Salesforce CDP セグメンテーションツールのスクリーンショット

Cumulus のマーケターは「Working Moms, Mortgage Seekers」(住宅ローンを求めるワーキングマザー) という新しいセグメントを作成します。このセグメントが Cumulus から Marketing Cloud Engagement に送信され、そのさまざまな機能を使用して、顧客エクスペリエンスがさらにパーソナライズされます。たとえば、サイトコンテンツのカスタマイズ、Google アナリティクス 360、マルチチャネルジャーニー、実行すべき次善アクションの提案などの機能を使用できます。

Journey Builder のフロー

Cumulus のマーケターは Journey Builder を使用して、「Mortgage Re-engagement Journey (住宅ローンの再エンゲージジャーニー)」を作成し、オーディエンスを選択できます。この場合のオーディエンスセグメントは、先ほど Data Cloud for Marketing を使用して作成した「Working Moms, Mortgage Seekers (住宅ローンを求めるワーキングマザー)」です。

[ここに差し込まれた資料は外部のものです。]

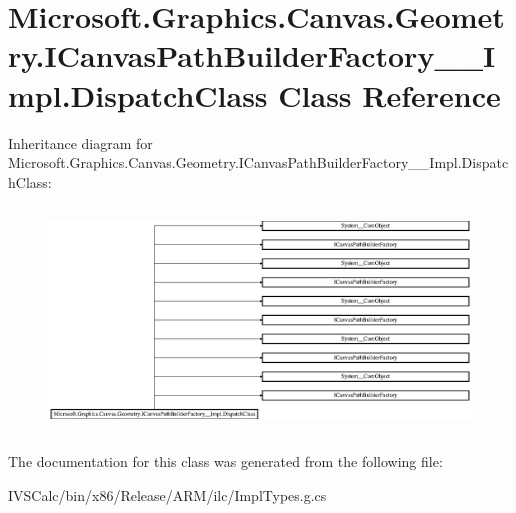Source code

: \hypertarget{class_microsoft_1_1_graphics_1_1_canvas_1_1_geometry_1_1_i_canvas_path_builder_factory_____impl_1_1_dispatch_class}{}\section{Microsoft.\+Graphics.\+Canvas.\+Geometry.\+I\+Canvas\+Path\+Builder\+Factory\+\_\+\+\_\+\+Impl.\+Dispatch\+Class Class Reference}
\label{class_microsoft_1_1_graphics_1_1_canvas_1_1_geometry_1_1_i_canvas_path_builder_factory_____impl_1_1_dispatch_class}
Inheritance diagram for Microsoft.\+Graphics.\+Canvas.\+Geometry.\+I\+Canvas\+Path\+Builder\+Factory\+\_\+\+\_\+\+Impl.\+Dispatch\+Class\+:\begin{figure}[H]
\begin{center}
\leavevmode
\includegraphics[height=6.015625cm]{class_microsoft_1_1_graphics_1_1_canvas_1_1_geometry_1_1_i_canvas_path_builder_factory_____impl_1_1_dispatch_class}
\end{center}
\end{figure}


The documentation for this class was generated from the following file\+:\begin{DoxyCompactItemize}
\item 
I\+V\+S\+Calc/bin/x86/\+Release/\+A\+R\+M/ilc/Impl\+Types.\+g.\+cs\end{DoxyCompactItemize}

つまり、このペルソナ (住宅ローンを求めるワーキングマザー) の属性に該当する Sandra のような顧客の全員にこのジャーニーが適用されます。またこのジャーニーでは、Cumulus のマーケターが Journey Builder の豊富な機能 (Einstein 分割、動的コンテンツ、送信時間最適化) を利用できます。そのため、マーケターは顧客がエンゲージする可能性が最も高いタイミングとチャネル (メール、モバイル、検索、あるいはオープン Web など) を見極めてメッセージを送ることができます。Sandra の場合はどのように行われるのか見てみましょう。

コンバージョンの増大

ある日 Sandra が携帯を見ていると、Cumulus から住宅ローンの金利に関するオファーのメールが届きました。あの住宅について配偶者と話し合った後であったため、絶好のタイミングです。このメールは Sandra 向けにパーソナライズされていました。つまり、マーケターが Journey Builder と AI を駆使して、Sandra の希望に関するデータを収集し、Sandra が求めるローンの金利をオファーするメールを作成していました。また、このメールはインタラクティブ型で、メールから直接ローンのオプションを調べることができます。誰かに電話したり問い合わせたりすることなく住宅ローンを申し込めることは、ワーキングマザーである Sandra にとってメリットです。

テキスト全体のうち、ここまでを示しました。